What do You think about Michael Strogoff (2015)?
The odd thing about reading this book is the feeling that you're reading a rip off, or generously, a novel heavily influenced by the works of Edgar Rice Burroughs. Much of Burroughs' style and concepts (the description of the heroes and villains, the romance, the epic journey of the hero to reach a goal to foil the plans of the antagonists of the story) are present here. But it reads like a watered down ERB book. What's odd about that is "Michael Strogoff" came first. It was published some 36 prior to ERB's first novel, "A Princess of Mars". If anything, Burroughs would be the one influenced by Verne, rather than the other way around. IMHO, Burroughs did this sort of story better. It's not that Burroughs was the better writer. Far from it. But Verne was not really the action writer Burroughs was. Jules Verne tended to be a bit pedantic in places, having learned all he could on a subject Verne would put practically all that knowledge into his novels. This works well for "20,000 Leagues Under the Sea", "From the Earth to the Moon", "A Journey to the Center of the Earth" and even, surprisingly, "Around the World in 80 Days" (which has the advantage of also being a bit of a travelogue.) "Michael Strogoff", I think, which wants to be a rousing action-adventure story, gets bogged down by these background details Verne adds to the tale. It needs to move at a swifter pace (which it admittedly does in Part II).It isn't that "Michael Strogoff" is a horrible book. It isn't. The great Jules Verne wrote it. But I don't think it's the kind of story Verne really did that well. Maybe it was the similarities to ERB's works that threw me, something I somehow never noticed in the other Jules Verne novels I read, but I just don't see MS as the masterpiece others do. I much prefer "20,000 Leagues" to "Michael Strogoff".
—Benn
MICHAEL STROGOFF, or, the Courier of the Czar. (1876). Jules Verne. ***tJules Verne (1828-1905) wrote a lot more than science fiction, as we now call the genre that he co-invented with H. G. Wells. This novel was an example of his forays into the world of the action/adventure story. It’s a tale of a mission undertaken by its hero to reach an outlying post in Siberia and deliver from the Czar of the Russias. When the telegraph line is cut between Moscow and Irkutz, the Czar looks for another way to get an urgent message to his brother, the Grand Duke, alerting him about enemy actions threatening his territory. This was the time of the Tartar Rebellion – the invasion of Siberia by the Asiatic hordes. He picks a man who comes highly recommended – Michael Strogoff – a man originally from Siberia who knows the territory and is not afraid of the dangers he knows face him to reach the Duke. Strogoff is an early super hero. Think of a Russian Rambo with the loyalty of a saint and you have a good idea of who he is.
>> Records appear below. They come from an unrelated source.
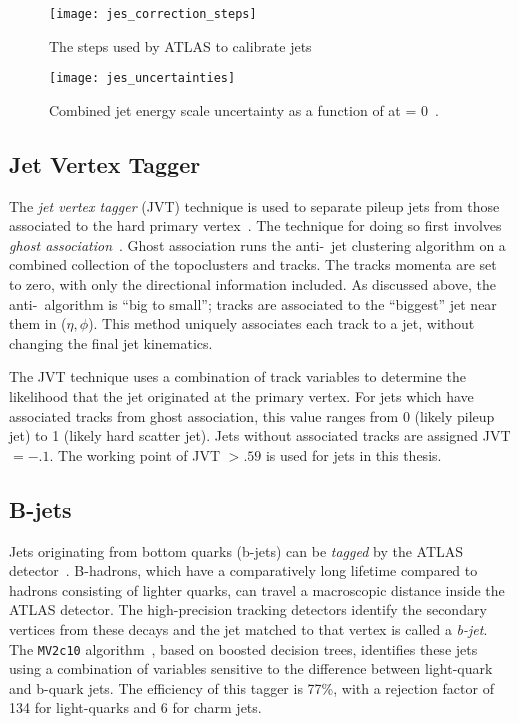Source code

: \begin{figure}
\caption{The steps used by ATLAS to calibrate jets} \label{fig:jes_correction_steps}
\texttt{[image: jes\_correction\_steps]}
\end{figure}


\begin{figure}
\caption{Combined jet energy scale uncertainty as a function of \pt at \eta = 0~\cite{ATL-PHYS-PUB-2015-014,ATL-PHYS-PUB-2015-015}.} \label{fig:jes_uncertainties}
\texttt{[image: jes\_uncertainties]}
\end{figure}

\subsection{Jet Vertex Tagger}

The \textit{jet vertex tagger} (JVT) technique is used to separate pileup jets from those associated to the hard primary vertex~\cite{ATLAS-CONF-2014-018}.
The technique for doing so first involves \textit{ghost association}~\cite{Cacciari:2008gn}.
Ghost association runs the anti-\kt~jet clustering algorithm on a combined collection of the topoclusters and tracks.
The tracks momenta are set to zero\footnotemark, with only the directional information included.
As discussed above, the anti-\kt~algorithm is ``big to small'';  tracks are associated to the ``biggest'' jet near them in ($\eta, \phi$).
This method uniquely associates each track to a jet, without changing the final jet kinematics.

The JVT technique uses a combination of track variables to determine the likelihood that the jet originated at the primary vertex.
For jets which have associated tracks from ghost association, this value ranges from 0 (likely pileup jet) to 1 (likely hard scatter jet).
Jets without associated tracks are assigned JVT $= -.1$.
The  working point of JVT $ > .59$ is used for jets in this thesis.

\subsection{B-jets}

Jets originating from bottom quarks (b-jets) can be \textit{tagged} by the ATLAS detector~\cite{Aad:2015ydr,ATL-PHYS-PUB-2016-012}.
B-hadrons, which have a comparatively long lifetime compared to hadrons consisting of lighter quarks, can travel a macroscopic distance inside the ATLAS detector.
The high-precision tracking detectors identify the secondary vertices from these decays and the jet matched to that vertex is called a \textit{b-jet}.
The \texttt{MV2c10} algorithm~\cite{Aad:2015ydr,ATL-PHYS-PUB-2016-012}, based on boosted decision trees, identifies these jets using a combination of variables sensitive to the difference between light-quark and b-quark jets.
The efficiency of this tagger is 77\%, with a rejection factor of 134 for light-quarks and 6 for charm jets.

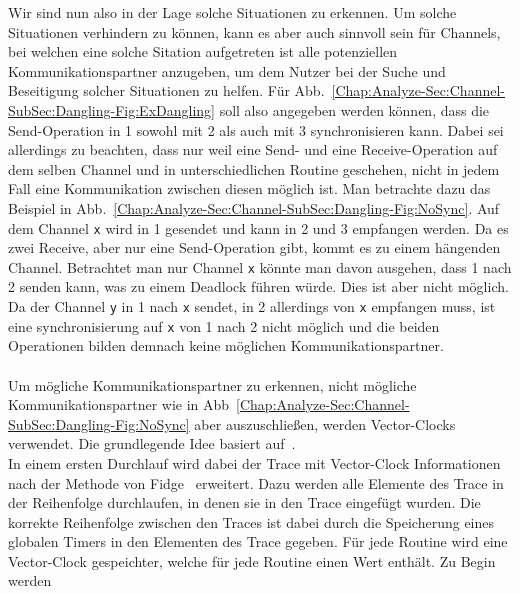 Wir sind nun also in der Lage solche Situationen zu erkennen. Um solche Situationen verhindern 
zu können, kann es aber auch sinnvoll sein für Channels, bei welchen eine solche Sitation aufgetreten ist 
alle potenziellen Kommunikationspartner anzugeben, um dem Nutzer bei der Suche und Beseitigung 
solcher Situationen zu helfen. Für Abb.~\ref{Chap:Analyze-Sec:Channel-SubSec:Dangling-Fig:ExDangling}
soll also angegeben werden können, dass die Send-Operation in 1 sowohl mit 2 als auch mit 3 
synchronisieren kann. Dabei sei allerdings zu beachten, dass nur weil eine Send- und eine 
Receive-Operation auf dem selben Channel und in unterschiedlichen Routine geschehen, nicht 
in jedem Fall eine Kommunikation zwischen diesen möglich ist. Man betrachte dazu das Beispiel in 
Abb.~\ref{Chap:Analyze-Sec:Channel-SubSec:Dangling-Fig:NoSync}.
Auf dem Channel \texttt{x} wird in 1 gesendet und kann in 2 und 3 empfangen werden. Da es zwei Receive, 
aber nur eine Send-Operation gibt, kommt es zu einem hängenden Channel. Betrachtet man nur 
Channel \texttt{x} könnte man davon ausgehen, dass 1 nach 2 senden kann, was zu einem Deadlock
führen würde. Dies ist aber nicht möglich. Da der Channel \texttt{y} in 1 nach \texttt{x} sendet, 
in 2 allerdings von \texttt{x} empfangen muss, ist eine synchronisierung auf \texttt{x} von 1 nach 
2 nicht möglich und die beiden Operationen bilden demnach keine möglichen Kommunikationspartner.\\\\
Um mögliche Kommunikationspartner zu erkennen, nicht mögliche Kommunikationspartner wie in 
Abb~\ref{Chap:Analyze-Sec:Channel-SubSec:Dangling-Fig:NoSync} aber auszuschließen, werden
Vector-Clocks verwendet. Die grundlegende Idee basiert auf~\cite{PPDP18}.\\
In einem ersten Durchlauf wird dabei der Trace mit Vector-Clock Informationen nach der Methode 
von Fidge~\cite{Fidge} erweitert. Dazu werden alle Elemente des Trace in der Reihenfolge durchlaufen, 
in denen sie in den Trace eingefügt wurden. Die korrekte Reihenfolge zwischen den Traces ist dabei 
durch die Speicherung eines globalen Timers in den Elementen des Trace gegeben. Für jede Routine 
wird eine Vector-Clock gespeichter, welche für jede Routine einen Wert enthält. Zu Begin werden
As he makes his way to Irkutz with his special message, he encounters all kinds of danger that he must overcome, including running into an evil traitor who wants to get to Irkutz before him and foil his attempts at warning the Duke. There is also a love interest, as Strogoff meets a young woman who is trying to get back to her town in Siberia, from Moscow, to hook up with her father, whom she hasn’t seen in years. Verne must have had a map of Siberia in front of him as he penned this book because he invests each town on the way with its own special set of dangers for our hero. Verne’s spelling of town names varies widely from our current ones, to the point that I couldn’t find some of them on my map, but it really didn’t matter. The whole point of his novel was to keep his readers turning pages to see how our hero gets out of the last mess that he was thrown into. Verne’s science fiction writing was arguably better than this, but, remember, he was treading on relatively new ground. So, if you are a fan of, say, “The Fugitive,” or “Indiana Jones,” then Strogoff is your kind of guy; it’s just that he is from about 125-years ago.
—Tony
The 1876 equivalent of an adrenaline-fuelled summer blockbuster super-spy, action-adventure film. Strogoff will have to fight armies, nature and an evil nemesis to try and save mother Russia. All the characters are easy-to-digest caricatures including a comedy double-act of foreign reporters - a Frenchman and a more formal Englishman. It was soon adapted into a play which, when it played in Paris, portrayed the English journalist as a buffoon; and when it transferred to London in March 1881 it was the turn of the French journalist to be ridiculous. I hope it gets picked up for a modern cinema retelling with Simon Pegg and Nick Frost as the reporters.